── Source data
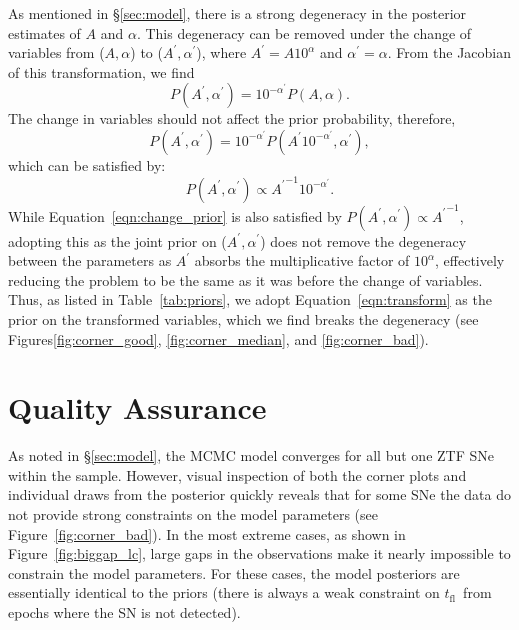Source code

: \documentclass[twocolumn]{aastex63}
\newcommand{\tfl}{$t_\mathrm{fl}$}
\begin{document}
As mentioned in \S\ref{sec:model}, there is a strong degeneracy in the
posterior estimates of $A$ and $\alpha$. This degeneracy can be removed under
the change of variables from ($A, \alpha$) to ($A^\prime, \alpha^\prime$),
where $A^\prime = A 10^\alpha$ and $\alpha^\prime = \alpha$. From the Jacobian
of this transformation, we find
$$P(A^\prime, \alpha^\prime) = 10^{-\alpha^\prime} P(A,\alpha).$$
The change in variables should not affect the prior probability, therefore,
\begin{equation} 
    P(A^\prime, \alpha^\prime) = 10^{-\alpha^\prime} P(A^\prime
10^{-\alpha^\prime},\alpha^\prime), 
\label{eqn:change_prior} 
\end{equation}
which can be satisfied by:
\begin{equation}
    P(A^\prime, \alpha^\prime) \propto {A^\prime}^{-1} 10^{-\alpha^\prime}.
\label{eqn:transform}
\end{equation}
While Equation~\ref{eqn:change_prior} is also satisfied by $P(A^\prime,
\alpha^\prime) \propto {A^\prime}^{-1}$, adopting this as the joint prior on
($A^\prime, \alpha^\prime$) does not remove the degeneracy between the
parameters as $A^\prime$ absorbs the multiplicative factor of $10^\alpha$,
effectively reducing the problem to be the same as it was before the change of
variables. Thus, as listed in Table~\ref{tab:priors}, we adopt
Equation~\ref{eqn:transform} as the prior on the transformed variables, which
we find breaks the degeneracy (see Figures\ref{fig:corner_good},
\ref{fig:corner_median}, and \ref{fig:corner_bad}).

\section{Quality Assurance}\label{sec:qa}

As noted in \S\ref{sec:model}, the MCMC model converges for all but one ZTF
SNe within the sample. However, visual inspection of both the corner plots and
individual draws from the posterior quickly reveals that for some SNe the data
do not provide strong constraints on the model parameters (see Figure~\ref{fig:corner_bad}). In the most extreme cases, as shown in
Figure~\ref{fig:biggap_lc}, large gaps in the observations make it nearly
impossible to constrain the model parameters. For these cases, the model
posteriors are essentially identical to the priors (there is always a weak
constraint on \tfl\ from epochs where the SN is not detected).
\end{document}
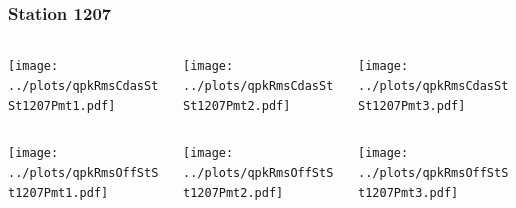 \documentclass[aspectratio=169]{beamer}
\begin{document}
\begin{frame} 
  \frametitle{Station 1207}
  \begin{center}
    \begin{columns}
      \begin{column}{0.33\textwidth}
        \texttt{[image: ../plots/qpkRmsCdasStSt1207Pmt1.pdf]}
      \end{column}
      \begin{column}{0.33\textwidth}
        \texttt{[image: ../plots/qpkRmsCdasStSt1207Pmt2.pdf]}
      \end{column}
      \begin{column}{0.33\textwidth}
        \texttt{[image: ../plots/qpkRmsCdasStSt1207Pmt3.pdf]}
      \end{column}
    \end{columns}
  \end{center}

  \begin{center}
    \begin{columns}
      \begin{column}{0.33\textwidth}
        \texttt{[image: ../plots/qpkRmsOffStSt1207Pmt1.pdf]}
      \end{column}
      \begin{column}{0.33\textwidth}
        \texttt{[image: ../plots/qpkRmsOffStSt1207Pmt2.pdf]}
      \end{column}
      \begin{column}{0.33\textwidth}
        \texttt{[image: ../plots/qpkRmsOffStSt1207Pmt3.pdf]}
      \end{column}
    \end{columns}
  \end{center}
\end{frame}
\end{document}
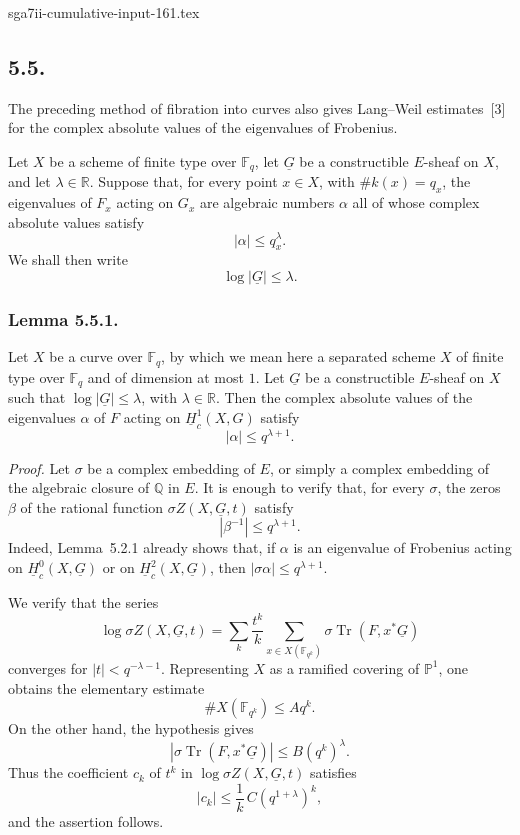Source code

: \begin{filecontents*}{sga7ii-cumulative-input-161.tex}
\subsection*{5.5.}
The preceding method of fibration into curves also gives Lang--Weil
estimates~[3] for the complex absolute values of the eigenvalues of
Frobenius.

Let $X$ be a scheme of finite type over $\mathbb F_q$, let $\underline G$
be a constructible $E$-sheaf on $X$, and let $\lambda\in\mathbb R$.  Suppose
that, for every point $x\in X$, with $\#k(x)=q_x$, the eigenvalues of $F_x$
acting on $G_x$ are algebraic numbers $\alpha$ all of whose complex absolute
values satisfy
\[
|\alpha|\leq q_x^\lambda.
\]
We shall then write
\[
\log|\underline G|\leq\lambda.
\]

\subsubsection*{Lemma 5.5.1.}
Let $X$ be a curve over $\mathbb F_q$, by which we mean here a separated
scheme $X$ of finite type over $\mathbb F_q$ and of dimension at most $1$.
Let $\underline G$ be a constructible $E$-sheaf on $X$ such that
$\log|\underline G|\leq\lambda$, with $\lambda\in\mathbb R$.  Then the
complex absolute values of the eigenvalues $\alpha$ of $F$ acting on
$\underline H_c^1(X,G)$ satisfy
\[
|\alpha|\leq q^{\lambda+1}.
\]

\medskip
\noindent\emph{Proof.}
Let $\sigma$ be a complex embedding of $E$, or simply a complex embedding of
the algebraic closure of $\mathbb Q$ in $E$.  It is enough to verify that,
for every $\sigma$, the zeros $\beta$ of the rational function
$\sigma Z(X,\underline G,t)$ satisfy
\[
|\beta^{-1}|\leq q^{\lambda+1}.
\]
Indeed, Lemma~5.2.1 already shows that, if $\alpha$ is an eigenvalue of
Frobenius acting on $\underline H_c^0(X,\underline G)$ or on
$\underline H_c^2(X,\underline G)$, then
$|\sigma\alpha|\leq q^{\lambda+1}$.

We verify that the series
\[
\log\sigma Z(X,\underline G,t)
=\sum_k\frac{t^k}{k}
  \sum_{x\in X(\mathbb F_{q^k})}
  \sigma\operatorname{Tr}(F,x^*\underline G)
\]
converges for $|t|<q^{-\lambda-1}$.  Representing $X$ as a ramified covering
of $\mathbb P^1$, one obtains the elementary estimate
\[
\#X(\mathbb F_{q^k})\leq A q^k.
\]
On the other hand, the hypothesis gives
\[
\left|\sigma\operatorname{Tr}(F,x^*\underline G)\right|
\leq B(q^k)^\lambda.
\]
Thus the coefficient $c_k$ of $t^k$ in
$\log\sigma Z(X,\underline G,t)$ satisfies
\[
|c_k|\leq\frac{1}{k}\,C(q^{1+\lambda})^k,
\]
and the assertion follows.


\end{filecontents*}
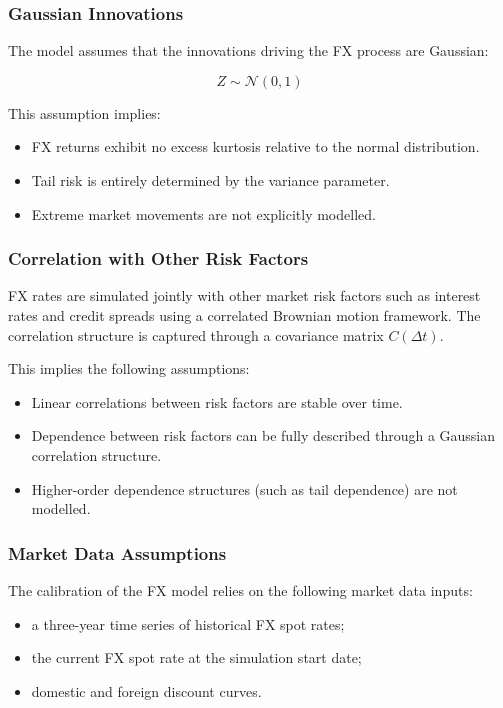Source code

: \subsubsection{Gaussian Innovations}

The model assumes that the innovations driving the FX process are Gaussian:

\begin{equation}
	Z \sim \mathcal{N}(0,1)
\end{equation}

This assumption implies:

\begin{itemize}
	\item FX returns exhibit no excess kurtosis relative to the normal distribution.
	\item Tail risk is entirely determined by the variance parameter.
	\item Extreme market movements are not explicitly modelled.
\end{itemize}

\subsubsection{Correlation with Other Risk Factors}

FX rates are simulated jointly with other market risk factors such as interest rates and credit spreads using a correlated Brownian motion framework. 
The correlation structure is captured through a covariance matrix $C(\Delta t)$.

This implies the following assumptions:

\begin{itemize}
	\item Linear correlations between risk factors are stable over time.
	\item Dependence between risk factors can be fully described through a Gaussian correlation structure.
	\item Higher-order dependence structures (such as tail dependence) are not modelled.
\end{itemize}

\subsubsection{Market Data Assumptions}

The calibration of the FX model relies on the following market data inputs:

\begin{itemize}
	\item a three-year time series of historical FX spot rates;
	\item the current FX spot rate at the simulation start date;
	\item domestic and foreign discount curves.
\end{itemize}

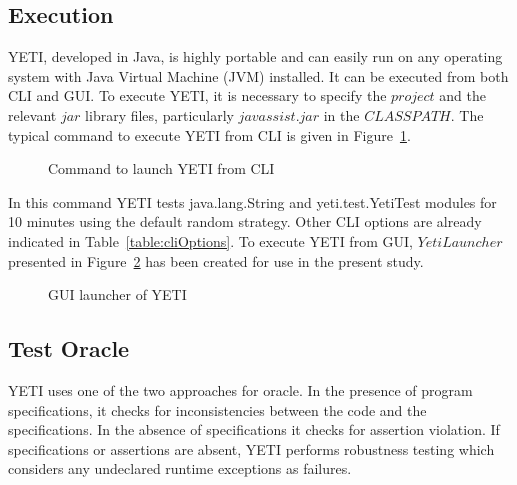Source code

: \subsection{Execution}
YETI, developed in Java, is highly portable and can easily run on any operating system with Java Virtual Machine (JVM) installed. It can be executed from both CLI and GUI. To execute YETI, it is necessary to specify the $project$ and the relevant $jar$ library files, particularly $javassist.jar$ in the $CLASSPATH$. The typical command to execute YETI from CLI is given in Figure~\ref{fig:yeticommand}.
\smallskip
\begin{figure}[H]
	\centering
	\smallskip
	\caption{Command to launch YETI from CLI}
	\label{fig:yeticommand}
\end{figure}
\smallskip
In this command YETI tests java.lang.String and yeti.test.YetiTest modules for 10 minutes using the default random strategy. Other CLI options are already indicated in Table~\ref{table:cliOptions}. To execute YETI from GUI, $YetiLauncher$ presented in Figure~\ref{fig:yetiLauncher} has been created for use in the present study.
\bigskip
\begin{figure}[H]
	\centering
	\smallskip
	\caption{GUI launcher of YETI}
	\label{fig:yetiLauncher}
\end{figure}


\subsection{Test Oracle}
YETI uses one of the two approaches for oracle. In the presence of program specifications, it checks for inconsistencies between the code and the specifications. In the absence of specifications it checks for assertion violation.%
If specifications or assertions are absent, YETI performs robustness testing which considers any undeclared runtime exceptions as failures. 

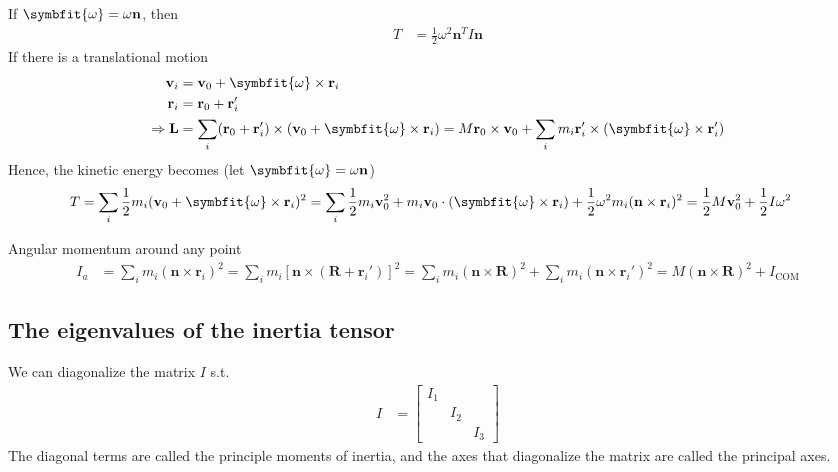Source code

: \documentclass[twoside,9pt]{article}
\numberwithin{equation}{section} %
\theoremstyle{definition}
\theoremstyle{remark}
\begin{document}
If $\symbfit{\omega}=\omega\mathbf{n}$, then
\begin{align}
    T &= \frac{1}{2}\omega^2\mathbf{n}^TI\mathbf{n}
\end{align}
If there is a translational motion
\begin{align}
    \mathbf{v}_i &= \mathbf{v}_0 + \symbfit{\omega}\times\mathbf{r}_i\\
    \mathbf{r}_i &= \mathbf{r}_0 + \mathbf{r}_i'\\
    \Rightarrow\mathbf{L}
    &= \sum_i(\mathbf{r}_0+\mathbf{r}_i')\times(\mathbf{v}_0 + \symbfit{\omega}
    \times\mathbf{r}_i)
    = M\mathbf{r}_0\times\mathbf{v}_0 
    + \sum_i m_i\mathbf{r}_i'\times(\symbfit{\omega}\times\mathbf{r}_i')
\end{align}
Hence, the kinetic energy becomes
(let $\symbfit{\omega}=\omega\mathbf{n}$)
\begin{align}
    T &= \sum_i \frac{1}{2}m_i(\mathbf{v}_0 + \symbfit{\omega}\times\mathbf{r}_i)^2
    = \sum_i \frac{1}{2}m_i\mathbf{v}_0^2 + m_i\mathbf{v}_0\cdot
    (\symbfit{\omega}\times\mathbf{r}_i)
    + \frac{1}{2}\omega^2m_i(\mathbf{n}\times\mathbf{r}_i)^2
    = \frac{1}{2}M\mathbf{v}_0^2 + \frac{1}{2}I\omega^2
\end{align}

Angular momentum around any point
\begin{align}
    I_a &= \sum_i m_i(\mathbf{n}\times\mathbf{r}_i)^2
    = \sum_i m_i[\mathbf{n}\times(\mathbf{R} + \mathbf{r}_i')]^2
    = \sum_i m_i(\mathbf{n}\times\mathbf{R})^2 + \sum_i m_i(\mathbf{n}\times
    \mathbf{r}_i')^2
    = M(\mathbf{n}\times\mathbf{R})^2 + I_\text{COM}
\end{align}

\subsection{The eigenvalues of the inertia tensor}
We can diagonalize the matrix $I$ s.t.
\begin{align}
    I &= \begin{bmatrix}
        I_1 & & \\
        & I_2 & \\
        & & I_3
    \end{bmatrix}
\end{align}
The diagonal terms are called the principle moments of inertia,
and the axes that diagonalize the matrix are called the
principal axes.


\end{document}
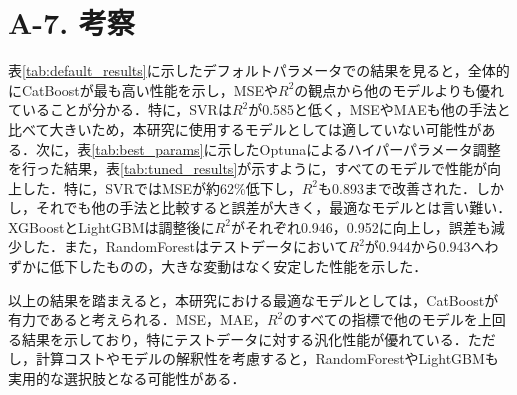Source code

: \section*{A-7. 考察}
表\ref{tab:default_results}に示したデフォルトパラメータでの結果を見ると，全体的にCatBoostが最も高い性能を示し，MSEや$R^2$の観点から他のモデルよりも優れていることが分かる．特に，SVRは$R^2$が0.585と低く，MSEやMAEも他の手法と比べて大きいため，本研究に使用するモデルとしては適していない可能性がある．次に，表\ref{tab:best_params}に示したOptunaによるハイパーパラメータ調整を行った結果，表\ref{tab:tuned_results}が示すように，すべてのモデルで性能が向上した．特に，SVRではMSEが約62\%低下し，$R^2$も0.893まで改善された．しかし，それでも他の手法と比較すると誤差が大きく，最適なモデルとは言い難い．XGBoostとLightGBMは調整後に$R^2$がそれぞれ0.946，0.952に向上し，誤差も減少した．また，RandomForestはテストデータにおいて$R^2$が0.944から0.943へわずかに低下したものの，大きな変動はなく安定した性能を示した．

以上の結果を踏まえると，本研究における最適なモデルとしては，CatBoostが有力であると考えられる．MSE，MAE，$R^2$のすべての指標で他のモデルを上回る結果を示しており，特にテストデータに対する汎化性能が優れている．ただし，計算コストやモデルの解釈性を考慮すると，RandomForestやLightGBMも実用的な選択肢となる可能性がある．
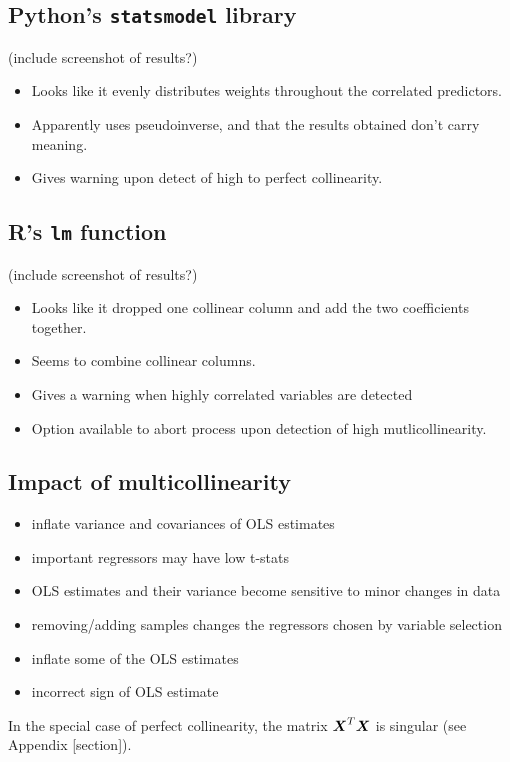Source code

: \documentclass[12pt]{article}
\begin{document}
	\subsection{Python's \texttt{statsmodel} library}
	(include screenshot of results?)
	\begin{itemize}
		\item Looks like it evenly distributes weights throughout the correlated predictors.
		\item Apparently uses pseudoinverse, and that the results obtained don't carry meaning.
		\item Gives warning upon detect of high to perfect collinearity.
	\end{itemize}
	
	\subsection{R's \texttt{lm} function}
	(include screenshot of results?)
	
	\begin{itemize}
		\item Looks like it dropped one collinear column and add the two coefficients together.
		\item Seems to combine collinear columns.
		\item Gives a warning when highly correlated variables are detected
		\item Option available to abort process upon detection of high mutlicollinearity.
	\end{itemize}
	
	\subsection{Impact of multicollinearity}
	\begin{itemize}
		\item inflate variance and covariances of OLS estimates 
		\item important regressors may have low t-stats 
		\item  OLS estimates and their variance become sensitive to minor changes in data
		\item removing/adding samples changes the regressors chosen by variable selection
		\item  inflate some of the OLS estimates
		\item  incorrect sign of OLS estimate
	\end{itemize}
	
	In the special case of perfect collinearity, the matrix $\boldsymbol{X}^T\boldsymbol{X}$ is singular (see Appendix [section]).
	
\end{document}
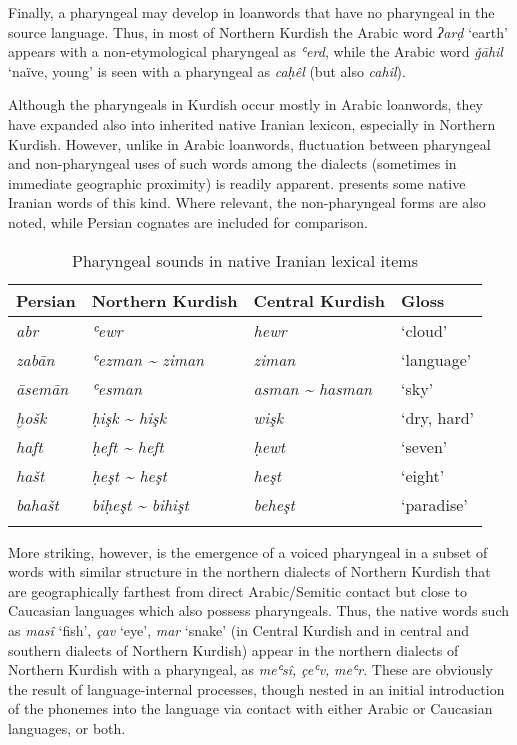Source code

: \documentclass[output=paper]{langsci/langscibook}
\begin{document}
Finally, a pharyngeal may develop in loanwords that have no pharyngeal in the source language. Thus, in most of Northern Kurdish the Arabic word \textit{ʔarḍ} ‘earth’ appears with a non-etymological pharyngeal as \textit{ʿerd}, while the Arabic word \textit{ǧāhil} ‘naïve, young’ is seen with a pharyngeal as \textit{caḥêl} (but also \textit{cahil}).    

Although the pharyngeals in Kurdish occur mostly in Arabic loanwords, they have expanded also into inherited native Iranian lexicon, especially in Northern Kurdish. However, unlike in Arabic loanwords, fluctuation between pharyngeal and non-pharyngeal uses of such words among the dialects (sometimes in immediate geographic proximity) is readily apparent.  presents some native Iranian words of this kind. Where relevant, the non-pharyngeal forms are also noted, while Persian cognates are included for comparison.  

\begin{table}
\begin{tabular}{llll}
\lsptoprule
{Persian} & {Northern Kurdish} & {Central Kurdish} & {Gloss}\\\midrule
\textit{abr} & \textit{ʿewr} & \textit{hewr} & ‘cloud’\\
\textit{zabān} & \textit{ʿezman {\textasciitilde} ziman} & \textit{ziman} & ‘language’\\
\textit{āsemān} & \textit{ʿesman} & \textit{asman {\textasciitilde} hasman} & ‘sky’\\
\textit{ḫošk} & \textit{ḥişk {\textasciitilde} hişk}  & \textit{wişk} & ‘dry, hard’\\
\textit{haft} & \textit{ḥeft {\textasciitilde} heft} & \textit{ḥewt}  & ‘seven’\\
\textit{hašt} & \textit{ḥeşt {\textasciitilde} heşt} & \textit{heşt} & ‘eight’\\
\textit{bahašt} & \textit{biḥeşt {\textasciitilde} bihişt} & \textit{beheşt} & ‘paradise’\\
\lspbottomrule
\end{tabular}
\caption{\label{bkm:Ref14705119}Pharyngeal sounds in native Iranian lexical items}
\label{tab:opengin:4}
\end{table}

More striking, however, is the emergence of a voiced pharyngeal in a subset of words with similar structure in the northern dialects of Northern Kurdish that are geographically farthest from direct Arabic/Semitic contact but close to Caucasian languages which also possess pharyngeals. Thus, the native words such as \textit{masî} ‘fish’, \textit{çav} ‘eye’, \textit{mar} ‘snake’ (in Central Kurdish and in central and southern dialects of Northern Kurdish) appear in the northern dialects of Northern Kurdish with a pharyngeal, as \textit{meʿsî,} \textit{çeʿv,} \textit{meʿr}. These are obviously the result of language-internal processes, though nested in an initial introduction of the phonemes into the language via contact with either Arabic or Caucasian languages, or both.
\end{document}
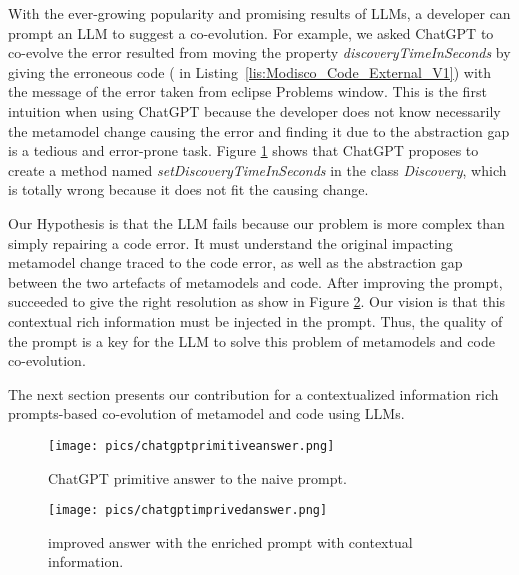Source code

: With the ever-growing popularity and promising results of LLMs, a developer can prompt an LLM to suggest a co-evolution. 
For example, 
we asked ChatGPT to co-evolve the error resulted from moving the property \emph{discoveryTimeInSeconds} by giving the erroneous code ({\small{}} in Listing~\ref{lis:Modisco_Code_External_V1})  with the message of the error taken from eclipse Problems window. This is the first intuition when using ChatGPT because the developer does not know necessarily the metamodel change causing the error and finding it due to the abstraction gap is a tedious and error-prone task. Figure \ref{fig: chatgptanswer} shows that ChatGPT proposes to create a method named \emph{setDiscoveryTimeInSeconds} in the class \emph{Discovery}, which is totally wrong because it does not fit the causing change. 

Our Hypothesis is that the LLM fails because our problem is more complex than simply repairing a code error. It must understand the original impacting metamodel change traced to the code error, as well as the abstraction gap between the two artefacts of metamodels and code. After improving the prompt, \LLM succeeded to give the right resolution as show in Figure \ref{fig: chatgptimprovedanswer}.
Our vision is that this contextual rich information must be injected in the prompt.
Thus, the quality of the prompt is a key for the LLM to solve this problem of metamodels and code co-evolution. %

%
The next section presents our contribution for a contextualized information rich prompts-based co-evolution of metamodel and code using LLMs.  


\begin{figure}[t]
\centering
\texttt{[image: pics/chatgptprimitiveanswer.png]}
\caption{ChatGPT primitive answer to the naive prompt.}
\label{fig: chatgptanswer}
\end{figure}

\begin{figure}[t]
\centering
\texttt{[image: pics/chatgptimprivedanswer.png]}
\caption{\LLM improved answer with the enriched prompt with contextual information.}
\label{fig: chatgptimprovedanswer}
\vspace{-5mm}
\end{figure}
────
== Instructions for the task ==
Only the lines from the start of the records to the one containing "As noted in" should be repeated, exactly and with both ends kept; drop any pictures.

== Completed task ==
Source code

: \documentclass[twocolumn]{aastex63}
\newcommand{\tfl}{$t_\mathrm{fl}$}
\begin{document}
As mentioned in \S\ref{sec:model}, there is a strong degeneracy in the
posterior estimates of $A$ and $\alpha$. This degeneracy can be removed under
the change of variables from ($A, \alpha$) to ($A^\prime, \alpha^\prime$),
where $A^\prime = A 10^\alpha$ and $\alpha^\prime = \alpha$. From the Jacobian
of this transformation, we find
$$P(A^\prime, \alpha^\prime) = 10^{-\alpha^\prime} P(A,\alpha).$$
The change in variables should not affect the prior probability, therefore,
\begin{equation} 
    P(A^\prime, \alpha^\prime) = 10^{-\alpha^\prime} P(A^\prime
10^{-\alpha^\prime},\alpha^\prime), 
\label{eqn:change_prior} 
\end{equation}
which can be satisfied by:
\begin{equation}
    P(A^\prime, \alpha^\prime) \propto {A^\prime}^{-1} 10^{-\alpha^\prime}.
\label{eqn:transform}
\end{equation}
While Equation~\ref{eqn:change_prior} is also satisfied by $P(A^\prime,
\alpha^\prime) \propto {A^\prime}^{-1}$, adopting this as the joint prior on
($A^\prime, \alpha^\prime$) does not remove the degeneracy between the
parameters as $A^\prime$ absorbs the multiplicative factor of $10^\alpha$,
effectively reducing the problem to be the same as it was before the change of
variables. Thus, as listed in Table~\ref{tab:priors}, we adopt
Equation~\ref{eqn:transform} as the prior on the transformed variables, which
we find breaks the degeneracy (see Figures\ref{fig:corner_good},
\ref{fig:corner_median}, and \ref{fig:corner_bad}).

\section{Quality Assurance}\label{sec:qa}

As noted in \S\ref{sec:model}, the MCMC model converges for all but one ZTF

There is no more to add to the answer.